I spent a restless week worrying about this, but just got the word that everything was saved. YAY!
In the meantime, I am working from home 80% of the time, which has given me the opportunity to digitize a stack of stuff that's been sitting, waiting for me to do so. I sit at my laptop at one end of the room, and the reel machine (near) silently sends the tape into the recording software, only giving me a sign to get up and change it when the tape runs out.
So it is that I have a bunch of stuff to share with you today, anyway, all of it newly digitized, while I wait for the return of my other material, on the brand new-and-improved hard drive that I just bought.
~~
So last time around, I was already in this "stay-at-home-and-digitize-at-the-same-time" mode, and the one item from that project which made the post was the Lucky Lager sales promotion. The next tape in that particular stacks (and oh, do I have stacks...) also had a Lucky Lager tie-in, and it is about as wonderful as it can get.
For what we have here is "Lucky Lager Dance Time", just under an hour of Top 40 radio programming from Honolulu, Hawaii, back on April 16th, 1963 (coincidentally, my mother's 40th birthday!). I'm guessing that tapes of early 1960's Top 40 radio from Hawaii are extremely rare (although I really don't know). Whether or not that's the case, this tape is wonderful.

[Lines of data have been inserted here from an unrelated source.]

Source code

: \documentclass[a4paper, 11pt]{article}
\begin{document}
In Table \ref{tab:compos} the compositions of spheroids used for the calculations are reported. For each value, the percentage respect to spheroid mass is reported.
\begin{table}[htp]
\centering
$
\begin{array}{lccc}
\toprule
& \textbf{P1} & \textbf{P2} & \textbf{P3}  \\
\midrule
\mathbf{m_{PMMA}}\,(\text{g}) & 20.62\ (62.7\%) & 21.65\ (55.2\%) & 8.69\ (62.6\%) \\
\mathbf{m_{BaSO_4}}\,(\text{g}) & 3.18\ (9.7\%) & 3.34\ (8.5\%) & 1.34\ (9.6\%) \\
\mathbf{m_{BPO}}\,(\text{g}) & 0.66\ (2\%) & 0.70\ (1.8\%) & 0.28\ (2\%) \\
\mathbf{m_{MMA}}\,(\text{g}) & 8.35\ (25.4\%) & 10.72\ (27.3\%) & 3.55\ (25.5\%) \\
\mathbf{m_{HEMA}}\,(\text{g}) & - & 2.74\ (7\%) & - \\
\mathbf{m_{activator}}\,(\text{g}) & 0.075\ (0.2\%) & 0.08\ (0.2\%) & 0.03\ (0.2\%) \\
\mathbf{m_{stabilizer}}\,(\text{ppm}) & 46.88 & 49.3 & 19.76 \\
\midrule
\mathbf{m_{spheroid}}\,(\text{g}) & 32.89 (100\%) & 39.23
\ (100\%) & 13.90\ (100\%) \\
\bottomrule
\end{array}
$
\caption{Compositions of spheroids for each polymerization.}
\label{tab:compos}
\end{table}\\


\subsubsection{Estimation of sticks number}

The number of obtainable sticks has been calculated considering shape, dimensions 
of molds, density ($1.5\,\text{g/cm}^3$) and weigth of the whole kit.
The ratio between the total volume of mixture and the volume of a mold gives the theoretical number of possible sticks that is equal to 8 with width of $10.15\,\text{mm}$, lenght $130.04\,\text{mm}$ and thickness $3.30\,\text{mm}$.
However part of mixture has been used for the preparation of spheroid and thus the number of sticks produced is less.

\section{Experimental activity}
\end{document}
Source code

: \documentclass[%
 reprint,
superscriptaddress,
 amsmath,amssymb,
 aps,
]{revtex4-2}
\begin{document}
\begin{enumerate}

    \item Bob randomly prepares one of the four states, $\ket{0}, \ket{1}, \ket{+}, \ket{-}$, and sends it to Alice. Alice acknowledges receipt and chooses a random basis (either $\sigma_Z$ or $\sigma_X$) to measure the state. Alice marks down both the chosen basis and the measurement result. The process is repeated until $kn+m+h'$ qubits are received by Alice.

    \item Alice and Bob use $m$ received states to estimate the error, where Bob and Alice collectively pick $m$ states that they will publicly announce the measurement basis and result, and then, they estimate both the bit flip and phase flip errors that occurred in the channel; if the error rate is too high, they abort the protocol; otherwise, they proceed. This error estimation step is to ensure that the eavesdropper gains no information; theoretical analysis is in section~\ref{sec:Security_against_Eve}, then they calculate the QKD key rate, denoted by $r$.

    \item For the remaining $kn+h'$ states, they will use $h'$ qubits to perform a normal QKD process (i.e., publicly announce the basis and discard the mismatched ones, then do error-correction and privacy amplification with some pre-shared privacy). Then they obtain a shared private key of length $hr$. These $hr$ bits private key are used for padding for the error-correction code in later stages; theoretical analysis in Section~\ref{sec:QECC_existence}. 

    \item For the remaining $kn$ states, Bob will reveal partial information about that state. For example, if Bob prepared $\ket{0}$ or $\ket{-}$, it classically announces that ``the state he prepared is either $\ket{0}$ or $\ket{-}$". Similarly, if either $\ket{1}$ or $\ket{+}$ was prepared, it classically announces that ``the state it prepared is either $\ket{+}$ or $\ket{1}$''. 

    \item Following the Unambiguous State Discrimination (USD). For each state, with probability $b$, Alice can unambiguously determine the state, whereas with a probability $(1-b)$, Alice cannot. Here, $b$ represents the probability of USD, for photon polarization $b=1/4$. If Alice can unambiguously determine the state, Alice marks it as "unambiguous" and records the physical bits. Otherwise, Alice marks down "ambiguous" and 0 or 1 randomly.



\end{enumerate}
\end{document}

Among all the standard hits of the day one would expect to hear from any American Top 40 station in April of 1963, there are a few tracks which seem to have been local hits, two "triple plays" for prizes, and a number one record "Sukiyaki", which wouldn't be number one nationally for another two months - it's not surprising that Hawaii would be at the forefront of this song's popularity in the US, given the large percentage of Hawaiian residents - then and now - who were/are of Japanese descent.
I also get a kick out of how many times, while talking at some length, the Deejay mentions that this is the station to listen to for less talking and more music.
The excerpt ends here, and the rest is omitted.